* [Work instructions]: Across the records below, count the lines that contain "following" and write down only the count.

* [Material provided]:

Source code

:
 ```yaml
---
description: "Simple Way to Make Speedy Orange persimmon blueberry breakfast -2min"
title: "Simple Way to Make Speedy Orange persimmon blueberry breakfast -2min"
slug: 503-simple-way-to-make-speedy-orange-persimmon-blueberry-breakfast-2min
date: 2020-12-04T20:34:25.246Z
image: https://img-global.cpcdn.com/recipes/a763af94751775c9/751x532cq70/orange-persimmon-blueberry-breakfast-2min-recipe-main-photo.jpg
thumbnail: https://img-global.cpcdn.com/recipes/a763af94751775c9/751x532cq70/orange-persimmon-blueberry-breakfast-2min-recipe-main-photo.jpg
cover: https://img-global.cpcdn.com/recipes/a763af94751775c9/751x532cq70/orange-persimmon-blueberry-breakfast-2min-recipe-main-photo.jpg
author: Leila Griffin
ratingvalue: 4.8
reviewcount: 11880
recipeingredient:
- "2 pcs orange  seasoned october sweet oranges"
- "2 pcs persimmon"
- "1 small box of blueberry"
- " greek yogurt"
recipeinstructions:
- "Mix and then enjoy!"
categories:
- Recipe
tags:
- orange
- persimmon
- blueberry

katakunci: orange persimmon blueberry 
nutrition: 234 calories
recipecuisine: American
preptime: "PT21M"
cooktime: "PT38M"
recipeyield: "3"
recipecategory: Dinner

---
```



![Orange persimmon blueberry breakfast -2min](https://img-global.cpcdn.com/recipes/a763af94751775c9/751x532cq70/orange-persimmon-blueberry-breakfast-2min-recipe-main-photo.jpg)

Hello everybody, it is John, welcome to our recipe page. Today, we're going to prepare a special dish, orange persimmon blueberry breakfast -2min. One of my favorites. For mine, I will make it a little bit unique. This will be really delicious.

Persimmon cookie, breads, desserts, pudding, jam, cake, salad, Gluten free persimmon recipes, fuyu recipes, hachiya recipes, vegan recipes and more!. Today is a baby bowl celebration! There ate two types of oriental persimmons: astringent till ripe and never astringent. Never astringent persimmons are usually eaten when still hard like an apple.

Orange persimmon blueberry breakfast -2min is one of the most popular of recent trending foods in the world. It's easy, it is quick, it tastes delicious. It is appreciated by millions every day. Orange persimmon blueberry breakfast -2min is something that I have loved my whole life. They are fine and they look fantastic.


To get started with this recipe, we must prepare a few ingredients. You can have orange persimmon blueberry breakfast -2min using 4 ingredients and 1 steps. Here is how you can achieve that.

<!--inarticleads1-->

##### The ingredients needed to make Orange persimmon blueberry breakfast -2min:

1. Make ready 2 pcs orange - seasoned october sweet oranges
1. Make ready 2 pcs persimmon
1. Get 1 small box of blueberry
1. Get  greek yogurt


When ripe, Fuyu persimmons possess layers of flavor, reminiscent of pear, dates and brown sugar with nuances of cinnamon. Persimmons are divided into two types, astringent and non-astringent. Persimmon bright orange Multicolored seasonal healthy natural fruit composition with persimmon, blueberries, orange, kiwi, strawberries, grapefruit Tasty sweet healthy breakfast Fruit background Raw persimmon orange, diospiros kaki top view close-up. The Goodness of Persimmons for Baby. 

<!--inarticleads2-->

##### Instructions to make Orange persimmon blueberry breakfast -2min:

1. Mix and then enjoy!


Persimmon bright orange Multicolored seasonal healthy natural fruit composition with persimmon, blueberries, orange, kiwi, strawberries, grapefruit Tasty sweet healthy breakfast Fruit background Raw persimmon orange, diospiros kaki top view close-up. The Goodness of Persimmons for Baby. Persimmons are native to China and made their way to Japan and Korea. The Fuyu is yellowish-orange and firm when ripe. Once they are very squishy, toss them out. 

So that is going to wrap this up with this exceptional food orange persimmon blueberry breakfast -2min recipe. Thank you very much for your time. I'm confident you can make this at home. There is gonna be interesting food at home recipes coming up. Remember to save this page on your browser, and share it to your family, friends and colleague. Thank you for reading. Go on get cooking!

...

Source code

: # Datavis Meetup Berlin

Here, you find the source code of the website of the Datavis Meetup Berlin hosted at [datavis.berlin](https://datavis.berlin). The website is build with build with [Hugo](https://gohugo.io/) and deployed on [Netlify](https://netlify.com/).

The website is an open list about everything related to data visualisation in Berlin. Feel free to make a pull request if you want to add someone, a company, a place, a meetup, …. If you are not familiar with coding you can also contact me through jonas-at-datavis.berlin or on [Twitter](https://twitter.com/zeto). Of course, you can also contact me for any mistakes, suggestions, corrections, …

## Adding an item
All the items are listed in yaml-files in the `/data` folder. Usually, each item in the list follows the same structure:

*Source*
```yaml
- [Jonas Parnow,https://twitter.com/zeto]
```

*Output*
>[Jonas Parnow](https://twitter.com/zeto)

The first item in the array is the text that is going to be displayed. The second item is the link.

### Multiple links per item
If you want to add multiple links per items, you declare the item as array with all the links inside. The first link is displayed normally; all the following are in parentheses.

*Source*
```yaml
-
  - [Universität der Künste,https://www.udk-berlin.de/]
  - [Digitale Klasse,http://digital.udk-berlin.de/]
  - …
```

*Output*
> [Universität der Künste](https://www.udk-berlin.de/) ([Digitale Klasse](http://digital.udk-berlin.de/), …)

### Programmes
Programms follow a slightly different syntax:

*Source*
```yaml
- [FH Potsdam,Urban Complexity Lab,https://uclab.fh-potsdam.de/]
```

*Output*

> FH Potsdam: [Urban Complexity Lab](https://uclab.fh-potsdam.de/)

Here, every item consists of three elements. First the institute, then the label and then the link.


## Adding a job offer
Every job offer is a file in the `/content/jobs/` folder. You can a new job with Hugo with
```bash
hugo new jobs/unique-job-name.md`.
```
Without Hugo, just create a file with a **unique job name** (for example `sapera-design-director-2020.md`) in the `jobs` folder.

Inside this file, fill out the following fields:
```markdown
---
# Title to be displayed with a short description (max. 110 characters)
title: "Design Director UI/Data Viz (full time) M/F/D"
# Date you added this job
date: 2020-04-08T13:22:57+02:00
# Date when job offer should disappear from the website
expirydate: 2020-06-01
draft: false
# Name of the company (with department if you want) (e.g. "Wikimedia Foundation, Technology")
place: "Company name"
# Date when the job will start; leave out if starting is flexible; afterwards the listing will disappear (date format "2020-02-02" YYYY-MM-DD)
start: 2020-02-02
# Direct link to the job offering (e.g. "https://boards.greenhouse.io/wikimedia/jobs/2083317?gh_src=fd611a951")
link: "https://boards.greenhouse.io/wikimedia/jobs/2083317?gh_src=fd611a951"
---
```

...

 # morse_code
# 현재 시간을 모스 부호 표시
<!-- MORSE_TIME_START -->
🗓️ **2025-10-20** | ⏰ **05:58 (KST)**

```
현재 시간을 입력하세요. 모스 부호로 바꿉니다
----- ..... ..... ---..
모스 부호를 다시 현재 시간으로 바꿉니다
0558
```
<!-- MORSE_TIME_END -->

* [Output below]: 2